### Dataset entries
---+---

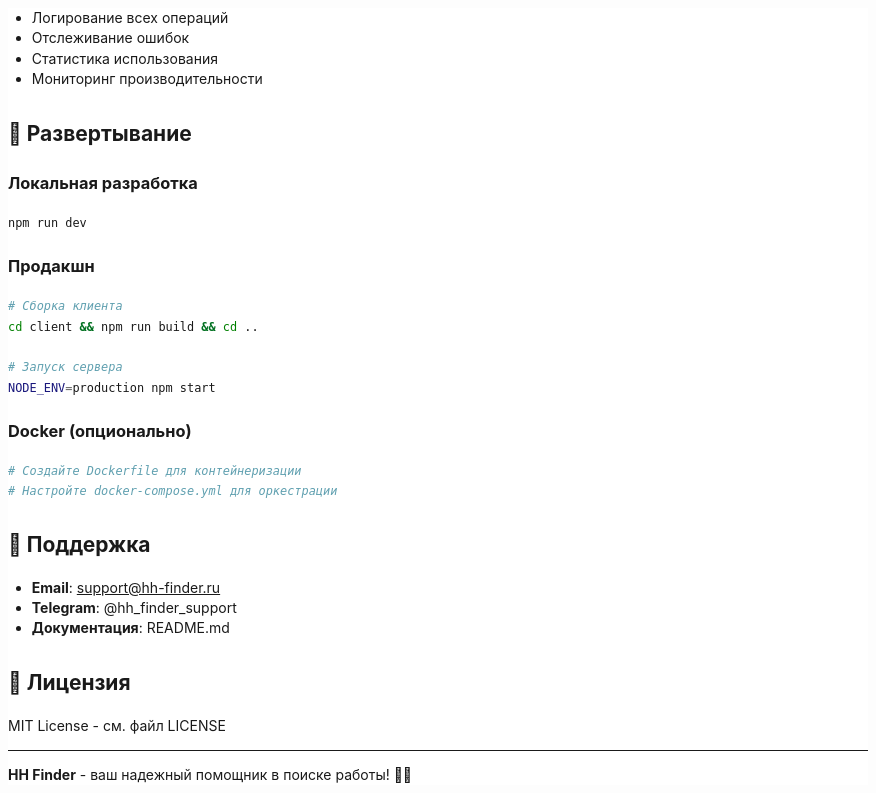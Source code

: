 - Логирование всех операций
- Отслеживание ошибок
- Статистика использования
- Мониторинг производительности

## 🚀 Развертывание

### Локальная разработка
```bash
npm run dev
```

### Продакшн
```bash
# Сборка клиента
cd client && npm run build && cd ..

# Запуск сервера
NODE_ENV=production npm start
```

### Docker (опционально)
```bash
# Создайте Dockerfile для контейнеризации
# Настройте docker-compose.yml для оркестрации
```

## 🤝 Поддержка

- **Email**: support@hh-finder.ru
- **Telegram**: @hh_finder_support
- **Документация**: README.md

## 📄 Лицензия

MIT License - см. файл LICENSE

---

**HH Finder** - ваш надежный помощник в поиске работы! 🎯✨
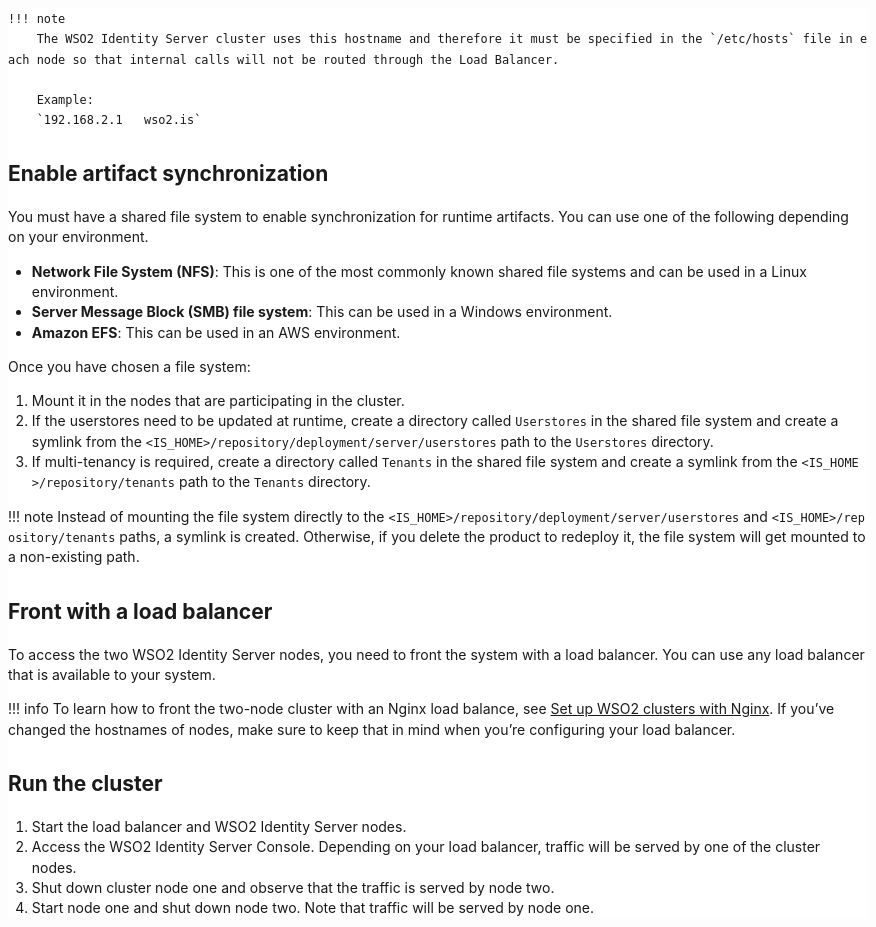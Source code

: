     !!! note
        The WSO2 Identity Server cluster uses this hostname and therefore it must be specified in the `/etc/hosts` file in each node so that internal calls will not be routed through the Load Balancer.

        Example: 
        `192.168.2.1   wso2.is`

## Enable artifact synchronization

You must have a shared file system to enable synchronization for runtime artifacts. You can use one of the following depending on your environment.

- **Network File System (NFS)**: This is one of the most commonly known shared file systems and can be used in a Linux environment.
- **Server Message Block (SMB) file system**: This can be used in a Windows environment.
- **Amazon EFS**: This can be used in an AWS environment.

Once you have chosen a file system:

1. Mount it in the nodes that are participating in the cluster.
2. If the userstores need to be updated at runtime, create a directory called `Userstores` in the shared file system and create a symlink from the `<IS_HOME>/repository/deployment/server/userstores` path to the `Userstores` directory.
3. If multi-tenancy is required, create a directory called `Tenants` in the shared file system and create a symlink from the `<IS_HOME>/repository/tenants` path to the `Tenants` directory.

!!! note
    Instead of mounting the file system directly to the `<IS_HOME>/repository/deployment/server/userstores` and `<IS_HOME>/repository/tenants` paths, a symlink is created. Otherwise, if you delete the product to redeploy it, the file system will get mounted to a non-existing path.

## Front with a load balancer

To access the two WSO2 Identity Server nodes, you need to front the system with a load balancer.
You can use any load balancer that is available to your system.

!!! info
    To learn how to front the two-node cluster with an Nginx load balance, see [Set up WSO2 clusters with Nginx]({{base_path}}/deploy/front-with-the-nginx-load-balancer). If you’ve changed the hostnames of nodes, make sure to keep that in mind when you’re configuring your load balancer.

## Run the cluster

1. Start the load balancer and WSO2 Identity Server nodes.
2. Access the WSO2 Identity Server Console.
    Depending on your load balancer, traffic will be served by one of the cluster nodes.
3. Shut down cluster node one and observe that the traffic is served by node two.
4. Start node one and shut down node two. Note that traffic will be served by node one.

---+---

### EXERCISE GOAL
Line for line, output the entries above from the line with "MIT License - см. файл LICENSE" to the line with "1. Mount it", both included, and nothing more. Skip pictures.

### ANSWER BOX
MIT License - см. файл LICENSE

---

**HH Finder** - ваш надежный помощник в поиске работы! 🎯✨
Source code

:     !!! note
        The WSO2 Identity Server cluster uses this hostname and therefore it must be specified in the `/etc/hosts` file in each node so that internal calls will not be routed through the Load Balancer.

        Example: 
        `192.168.2.1   wso2.is`

## Enable artifact synchronization

You must have a shared file system to enable synchronization for runtime artifacts. You can use one of the following depending on your environment.

- **Network File System (NFS)**: This is one of the most commonly known shared file systems and can be used in a Linux environment.
- **Server Message Block (SMB) file system**: This can be used in a Windows environment.
- **Amazon EFS**: This can be used in an AWS environment.

Once you have chosen a file system:

1. Mount it in the nodes that are participating in the cluster.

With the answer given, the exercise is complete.